:: Recorded information

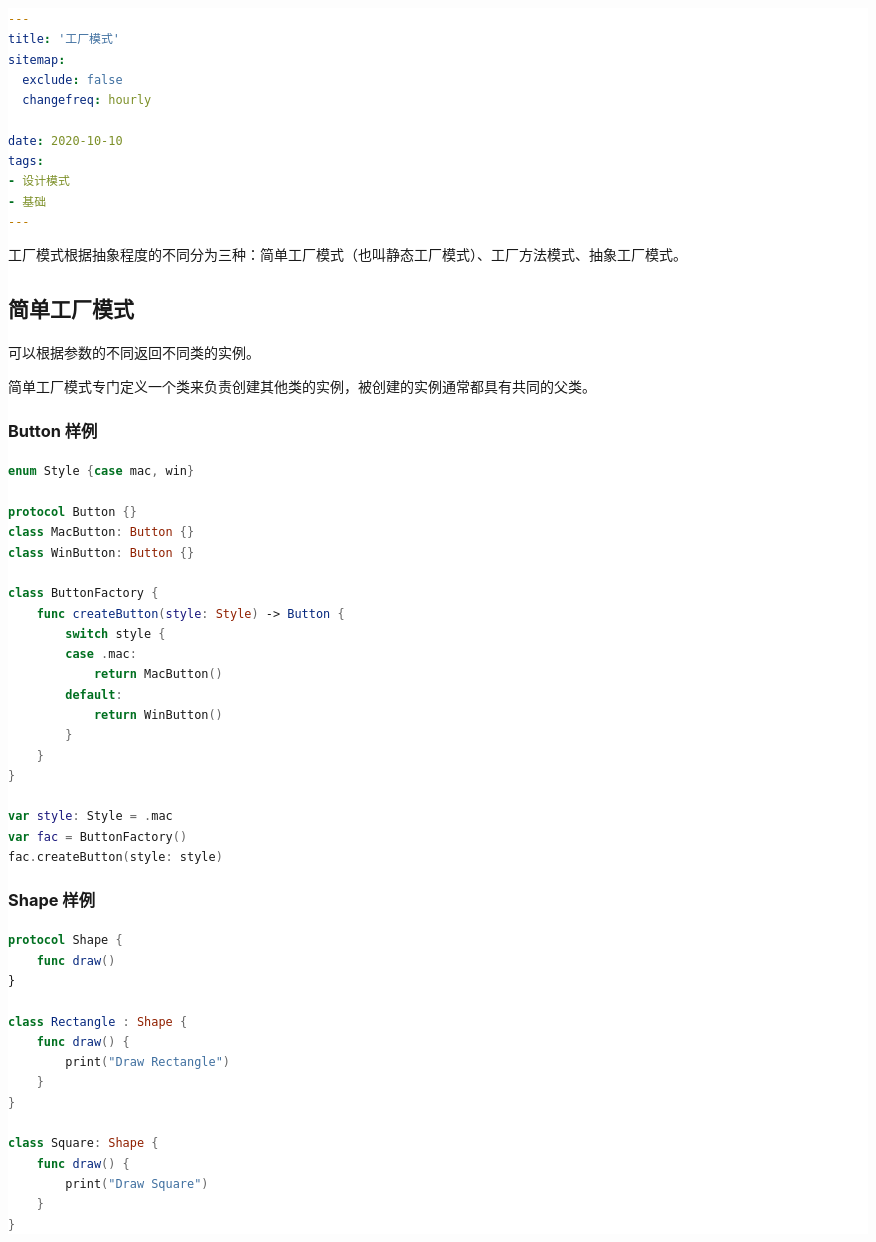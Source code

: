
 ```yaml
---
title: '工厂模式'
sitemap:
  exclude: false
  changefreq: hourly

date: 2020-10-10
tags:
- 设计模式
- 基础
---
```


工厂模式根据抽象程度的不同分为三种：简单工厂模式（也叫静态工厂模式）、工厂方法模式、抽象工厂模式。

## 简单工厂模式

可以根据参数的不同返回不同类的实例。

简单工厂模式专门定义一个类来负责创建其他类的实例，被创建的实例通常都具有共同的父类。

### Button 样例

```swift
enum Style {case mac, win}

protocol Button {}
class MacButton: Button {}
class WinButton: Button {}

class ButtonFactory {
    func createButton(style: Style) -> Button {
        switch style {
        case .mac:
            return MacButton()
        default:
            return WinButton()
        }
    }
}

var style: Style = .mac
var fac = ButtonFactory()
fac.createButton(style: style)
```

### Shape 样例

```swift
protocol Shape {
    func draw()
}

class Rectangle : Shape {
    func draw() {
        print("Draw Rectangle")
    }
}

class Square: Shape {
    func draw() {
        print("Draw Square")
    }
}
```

::::
:: Recorded information

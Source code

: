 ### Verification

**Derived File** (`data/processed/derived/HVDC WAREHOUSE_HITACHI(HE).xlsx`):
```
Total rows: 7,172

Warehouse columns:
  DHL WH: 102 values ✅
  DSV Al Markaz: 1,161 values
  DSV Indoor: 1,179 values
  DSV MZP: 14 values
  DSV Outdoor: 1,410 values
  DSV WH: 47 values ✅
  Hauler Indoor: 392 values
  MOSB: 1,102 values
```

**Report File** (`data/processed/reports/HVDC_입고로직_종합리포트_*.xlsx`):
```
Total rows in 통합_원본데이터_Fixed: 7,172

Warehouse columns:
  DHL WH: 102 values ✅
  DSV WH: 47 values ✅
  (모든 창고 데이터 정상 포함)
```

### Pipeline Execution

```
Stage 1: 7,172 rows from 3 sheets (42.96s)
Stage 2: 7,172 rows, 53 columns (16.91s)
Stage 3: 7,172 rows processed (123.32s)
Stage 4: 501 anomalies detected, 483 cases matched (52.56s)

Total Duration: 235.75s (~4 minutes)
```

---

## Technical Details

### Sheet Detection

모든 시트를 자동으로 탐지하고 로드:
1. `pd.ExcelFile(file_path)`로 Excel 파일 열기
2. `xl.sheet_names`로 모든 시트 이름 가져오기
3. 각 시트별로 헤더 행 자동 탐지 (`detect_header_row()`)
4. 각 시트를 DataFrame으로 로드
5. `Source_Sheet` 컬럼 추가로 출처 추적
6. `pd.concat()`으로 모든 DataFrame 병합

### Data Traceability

::::
:: Recorded information

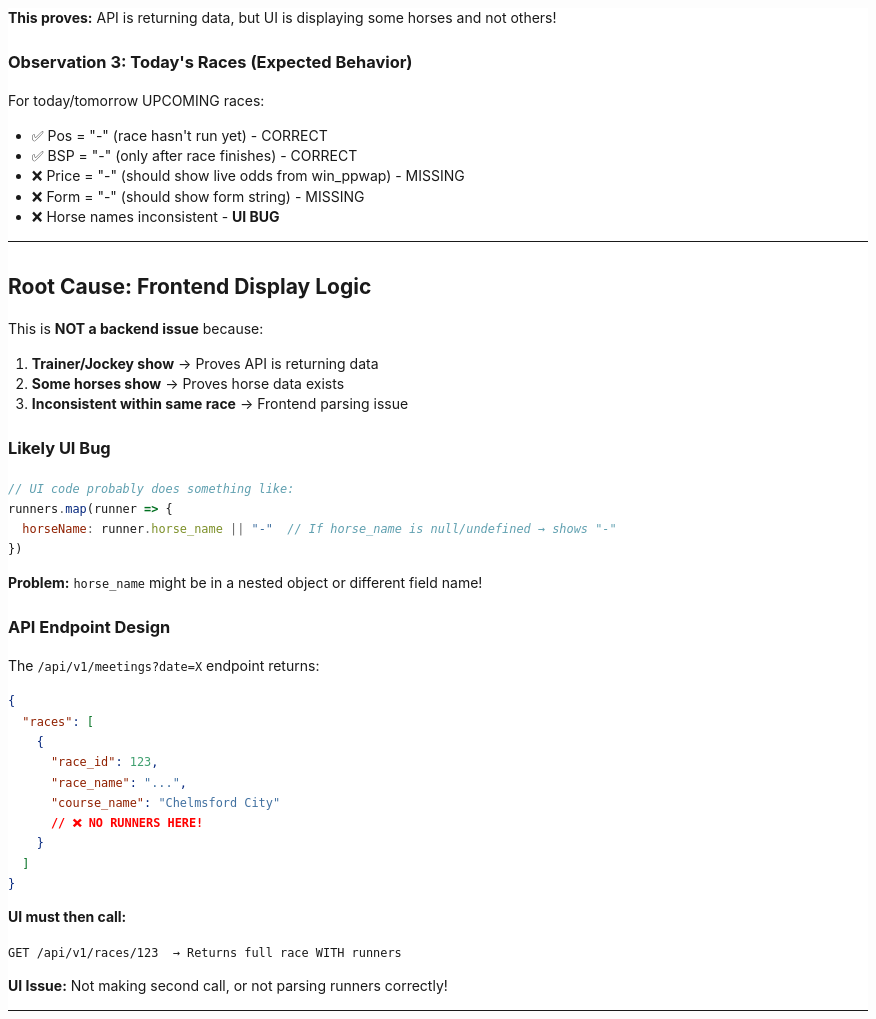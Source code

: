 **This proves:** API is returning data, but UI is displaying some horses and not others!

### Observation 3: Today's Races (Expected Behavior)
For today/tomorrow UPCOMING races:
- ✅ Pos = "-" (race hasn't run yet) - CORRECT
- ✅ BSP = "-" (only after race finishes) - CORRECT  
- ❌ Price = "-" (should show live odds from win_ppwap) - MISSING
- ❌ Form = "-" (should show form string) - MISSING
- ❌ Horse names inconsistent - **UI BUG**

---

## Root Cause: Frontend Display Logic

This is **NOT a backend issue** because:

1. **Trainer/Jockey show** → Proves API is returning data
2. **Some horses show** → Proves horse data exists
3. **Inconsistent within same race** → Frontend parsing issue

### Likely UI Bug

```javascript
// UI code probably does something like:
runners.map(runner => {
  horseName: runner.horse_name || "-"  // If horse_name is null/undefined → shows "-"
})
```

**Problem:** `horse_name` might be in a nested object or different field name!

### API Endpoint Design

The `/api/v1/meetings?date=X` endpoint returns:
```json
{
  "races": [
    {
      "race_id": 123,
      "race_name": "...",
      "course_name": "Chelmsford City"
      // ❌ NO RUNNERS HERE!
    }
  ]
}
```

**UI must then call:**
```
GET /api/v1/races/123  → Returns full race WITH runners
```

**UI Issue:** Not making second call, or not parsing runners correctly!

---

::::

- Exercise aim -
Retype the portion of the data above that starts on the line with "### Sheet Detection" and finishes on the line with "### Data Traceability", including both of those lines.

- Response below -
### Sheet Detection

모든 시트를 자동으로 탐지하고 로드:
1. `pd.ExcelFile(file_path)`로 Excel 파일 열기
2. `xl.sheet_names`로 모든 시트 이름 가져오기
3. 각 시트별로 헤더 행 자동 탐지 (`detect_header_row()`)
4. 각 시트를 DataFrame으로 로드
5. `Source_Sheet` 컬럼 추가로 출처 추적
6. `pd.concat()`으로 모든 DataFrame 병합

### Data Traceability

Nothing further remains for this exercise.